§ EXERCISE:
With no words added or dropped, transcribe the listing that follows.
★ ★ ★ ★ ★ ★ ★
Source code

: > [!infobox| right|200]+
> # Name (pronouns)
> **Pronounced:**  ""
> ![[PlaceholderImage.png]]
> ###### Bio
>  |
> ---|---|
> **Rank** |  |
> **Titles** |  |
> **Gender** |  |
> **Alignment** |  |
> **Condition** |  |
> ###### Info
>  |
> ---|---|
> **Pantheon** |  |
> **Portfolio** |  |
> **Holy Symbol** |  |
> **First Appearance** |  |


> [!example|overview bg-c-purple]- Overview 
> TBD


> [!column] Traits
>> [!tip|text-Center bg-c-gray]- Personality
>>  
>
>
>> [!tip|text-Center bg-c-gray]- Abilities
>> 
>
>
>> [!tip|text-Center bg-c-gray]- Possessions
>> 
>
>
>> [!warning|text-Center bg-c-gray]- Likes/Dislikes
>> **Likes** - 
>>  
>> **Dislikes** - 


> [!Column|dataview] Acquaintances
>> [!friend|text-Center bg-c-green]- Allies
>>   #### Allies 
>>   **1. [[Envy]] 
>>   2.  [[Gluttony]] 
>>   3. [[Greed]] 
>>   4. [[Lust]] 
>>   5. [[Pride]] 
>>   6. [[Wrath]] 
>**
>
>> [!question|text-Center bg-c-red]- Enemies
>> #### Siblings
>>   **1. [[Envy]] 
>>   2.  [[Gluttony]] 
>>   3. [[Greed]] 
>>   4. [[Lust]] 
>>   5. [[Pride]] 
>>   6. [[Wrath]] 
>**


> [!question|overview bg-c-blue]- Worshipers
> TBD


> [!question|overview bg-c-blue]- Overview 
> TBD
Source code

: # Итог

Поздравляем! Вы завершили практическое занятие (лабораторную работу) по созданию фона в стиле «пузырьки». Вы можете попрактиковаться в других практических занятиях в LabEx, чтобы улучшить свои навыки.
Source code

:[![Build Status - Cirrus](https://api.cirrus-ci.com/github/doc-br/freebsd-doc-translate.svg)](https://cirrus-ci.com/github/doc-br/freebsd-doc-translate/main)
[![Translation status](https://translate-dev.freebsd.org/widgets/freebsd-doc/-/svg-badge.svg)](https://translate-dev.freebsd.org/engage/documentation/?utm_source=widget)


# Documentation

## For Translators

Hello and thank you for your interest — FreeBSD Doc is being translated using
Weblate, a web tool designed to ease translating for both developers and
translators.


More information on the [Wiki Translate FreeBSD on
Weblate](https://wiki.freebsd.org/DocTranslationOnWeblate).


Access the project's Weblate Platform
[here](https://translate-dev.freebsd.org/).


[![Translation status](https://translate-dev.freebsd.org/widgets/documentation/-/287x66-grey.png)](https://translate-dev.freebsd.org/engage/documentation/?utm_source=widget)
★ ★ ★ ★ ★ ★ ★
§ WRITTEN RESPONSE:
Source code

: > [!infobox| right|200]+
> # Name (pronouns)
> **Pronounced:**  ""
> ![[PlaceholderImage.png]]
> ###### Bio
>  |
> ---|---|
> **Rank** |  |
> **Titles** |  |
> **Gender** |  |
> **Alignment** |  |
> **Condition** |  |
> ###### Info
>  |
> ---|---|
> **Pantheon** |  |
> **Portfolio** |  |
> **Holy Symbol** |  |
> **First Appearance** |  |


> [!example|overview bg-c-purple]- Overview 
> TBD


> [!column] Traits
>> [!tip|text-Center bg-c-gray]- Personality
>>  
>
>
>> [!tip|text-Center bg-c-gray]- Abilities
>> 
>
>
>> [!tip|text-Center bg-c-gray]- Possessions
>> 
>
>
>> [!warning|text-Center bg-c-gray]- Likes/Dislikes
>> **Likes** - 
>>  
>> **Dislikes** - 


> [!Column|dataview] Acquaintances
>> [!friend|text-Center bg-c-green]- Allies
>>   #### Allies 
>>   **1. [[Envy]] 
>>   2.  [[Gluttony]] 
>>   3. [[Greed]] 
>>   4. [[Lust]] 
>>   5. [[Pride]] 
>>   6. [[Wrath]] 
>**
>
>> [!question|text-Center bg-c-red]- Enemies
>> #### Siblings
>>   **1. [[Envy]] 
>>   2.  [[Gluttony]] 
>>   3. [[Greed]] 
>>   4. [[Lust]] 
>>   5. [[Pride]] 
>>   6. [[Wrath]] 
>**


> [!question|overview bg-c-blue]- Worshipers
> TBD


> [!question|overview bg-c-blue]- Overview 
> TBD
Source code

: # Итог

Поздравляем! Вы завершили практическое занятие (лабораторную работу) по созданию фона в стиле «пузырьки». Вы можете попрактиковаться в других практических занятиях в LabEx, чтобы улучшить свои навыки.
Source code

:[![Build Status - Cirrus](https://api.cirrus-ci.com/github/doc-br/freebsd-doc-translate.svg)](https://cirrus-ci.com/github/doc-br/freebsd-doc-translate/main)
[![Translation status](https://translate-dev.freebsd.org/widgets/freebsd-doc/-/svg-badge.svg)](https://translate-dev.freebsd.org/engage/documentation/?utm_source=widget)


# Documentation

## For Translators

Hello and thank you for your interest — FreeBSD Doc is being translated using
Weblate, a web tool designed to ease translating for both developers and
translators.


More information on the [Wiki Translate FreeBSD on
Weblate](https://wiki.freebsd.org/DocTranslationOnWeblate).


Access the project's Weblate Platform
[here](https://translate-dev.freebsd.org/).


[![Translation status](https://translate-dev.freebsd.org/widgets/documentation/-/287x66-grey.png)](https://translate-dev.freebsd.org/engage/documentation/?utm_source=widget)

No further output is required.